Raymond Radiguet’s 1923 novel Le diable au corps is the story of a young married woman, Marthe, who has an affair with sixteen-year-old François while her husband is away fighting at the front, and it provoked scandal in a country that had just been through World War I. Though Radiguet denied it, it was established later that the story was in large part autobiographical; by that time, however, the young man was dead, lost to typhoid at just twenty years old.
It is a remarkable work for such a young writer, its central theme being that of hard-hearted sexual gratification in the midst of a chaotic world where everything may end at a moment’s notice.

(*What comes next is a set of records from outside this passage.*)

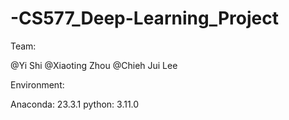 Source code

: # -CS577_Deep-Learning_Project
Team:

@Yi Shi 
@Xiaoting Zhou
@Chieh Jui Lee

Environment:

Anaconda: 23.3.1
python: 3.11.0
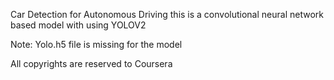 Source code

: Car Detection for Autonomous Driving this is a convolutional neural network based model with using YOLOV2

Note: Yolo.h5 file is missing for the model

All copyrights are reserved to Coursera
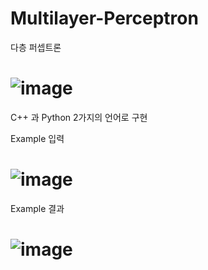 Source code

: # Multilayer-Perceptron
다층 퍼셉트론 
# ![image](https://user-images.githubusercontent.com/59594036/137234163-de63933c-6245-4158-b137-4dcc9a50cfec.png)

C++ 과 Python 2가지의 언어로 구현

Example 입력
# ![image](https://user-images.githubusercontent.com/59594036/137235228-b194d1c6-56ea-4e42-9594-fdc281406bba.png)

Example 결과
# ![image](https://user-images.githubusercontent.com/59594036/137235264-95841d56-6474-4485-b3fb-82907d46bfac.png)
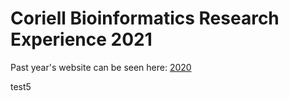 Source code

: 

# Coriell Bioinformatics Research Experience 2021

Past year's website can be seen here: [2020](https://github.com/Coriell-BRE/2020_Bioinformatics_Research_Experience)

test5

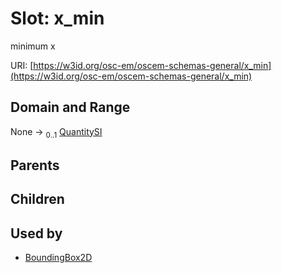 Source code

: 
# Slot: x_min

minimum x

URI: [https://w3id.org/osc-em/oscem-schemas-general/x_min](https://w3id.org/osc-em/oscem-schemas-general/x_min)


## Domain and Range

None &#8594;  <sub>0..1</sub> [QuantitySI](QuantitySI.md)

## Parents


## Children


## Used by

 * [BoundingBox2D](BoundingBox2D.md)
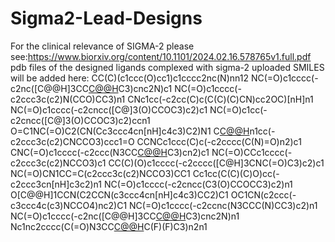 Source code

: # Sigma2-Lead-Designs
For the clinical relevance of SIGMA-2 please see:https://www.biorxiv.org/content/10.1101/2024.02.16.578765v1.full.pdf
pdb files of the designed ligands complexed with sigma-2 uploaded
SMILES will be added here:
CC(C)(c1ccc(O)cc1)c1cccc2nc(N)nn12
NC(=O)c1cccc(-c2nc([C@@H]3CC[C@@H](O)C3)cnc2N)c1
NC(=O)c1cccc(-c2ccc3c(c2)N(CCO)CC3)n1
CNc1cc(-c2cc(C)c(C(C)(C)CN)cc2OC)[nH]n1
NC(=O)c1cccc(-c2cncc([C@]3(O)CCOC3)c2)c1
NC(=O)c1cc(-c2cncc([C@]3(O)CCOC3)c2)ccn1
O=C1NC(=O)C2(CN(Cc3ccc4cn[nH]c4c3)C2)N1
C[C@@H](O)n1cc(-c2ccc3c(c2)CNCCO3)ccc1=O
CCNCc1ccc(C)c(-c2cccc(C(N)=O)n2)c1
CNC(=O)c1cccc(-c2ccc(N3CC[C@@H](O)C3)cn2)c1
NC(=O)CCc1cccc(-c2ccc3c(c2)NCCO3)c1
CC(C)(O)c1cccc(-c2cccc([C@H]3CNC(=O)C3)c2)c1
NC(=O)CN1CC=C(c2ccc3c(c2)NCCO3)CC1
Cc1cc(C(C)(C)O)cc(-c2ccc3cn[nH]c3c2)n1
NC(=O)c1cccc(-c2cncc(C3(O)CCOCC3)c2)n1
O[C@@H]1CCN(C2CCN(c3ccc4cn[nH]c4c3)CC2)C1
OC1CN(c2ccc(-c3ccc4c(c3)NCCO4)nc2)C1
NC(=O)c1cccc(-c2ccnc(N3CCC(N)CC3)c2)n1
NC(=O)c1cccc(-c2nc([C@@H]3CC[C@@H](O)C3)cnc2N)n1
Nc1nc2cccc(C(=O)N3CC[C@@H](O)C(F)(F)C3)n2n1
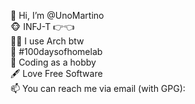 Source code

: 👋 Hi, I’m @UnoMartino  
🐵 INFJ-T 👉👈  
🧑‍💻 I use Arch btw  
💾 #100daysofhomelab  
🌱 Coding as a hobby  
🖋️ Love Free Software  
📫 You can reach me via email (with GPG):  
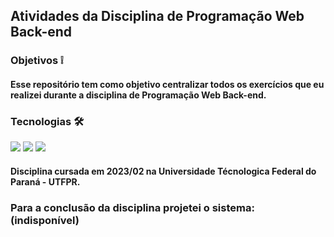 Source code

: ## Atividades da Disciplina de Programação Web Back-end

### Objetivos ❕

#### Esse repositório tem como objetivo centralizar todos os exercícios que eu realizei durante a disciplina de Programação Web Back-end.

### Tecnologias 🛠️

<div style="display: inline_block">
  <img src="https://img.shields.io/badge/Node.js-43853D?style=for-the-badge&logo=node.js&logoColor=white">
  <img src="https://img.shields.io/badge/JavaScript-323330?style=for-the-badge&logo=javascript&logoColor=F7DF1E">
  <img src="https://img.shields.io/badge/Express.js-404D59?style=for-the-badge">
</div>

#### Disciplina cursada em 2023/02 na Universidade Técnologica Federal do Paraná - UTFPR.

### Para a conclusão da disciplina projetei o sistema: (indisponível)
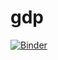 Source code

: # gdp

[![Binder](https://mybinder.org/badge_logo.svg)](https://mybinder.org/v2/gh/deeplook/gdp/rust_kernel?urlpath=lab)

The novel struck a resounding cultural chord, both when it was published and again, tellingly at the end of the Second World War, when the 1948 film of the book was released, starring Micheline Presle as Marthe and Gérard Philipe as François.
It is highly likely that Editions de l’Odéon commissioned Suzanne Ballivet’s twenty illustrations for Le diable au corps as a direct result of the success of the film, and her illustrations accurately portray the youth of the protagonists, as well as Marthe’s determination and François’ relative aloofness.
Radiguet’s Le diable au corps is not to be confused with the much earlier erotic novel with the same title by Andrea de Nerciat, published in 1803.
The Odéon edition was produced in a run of 603 copies, of which 30 de luxe copies included an additional set of the prints in black and white.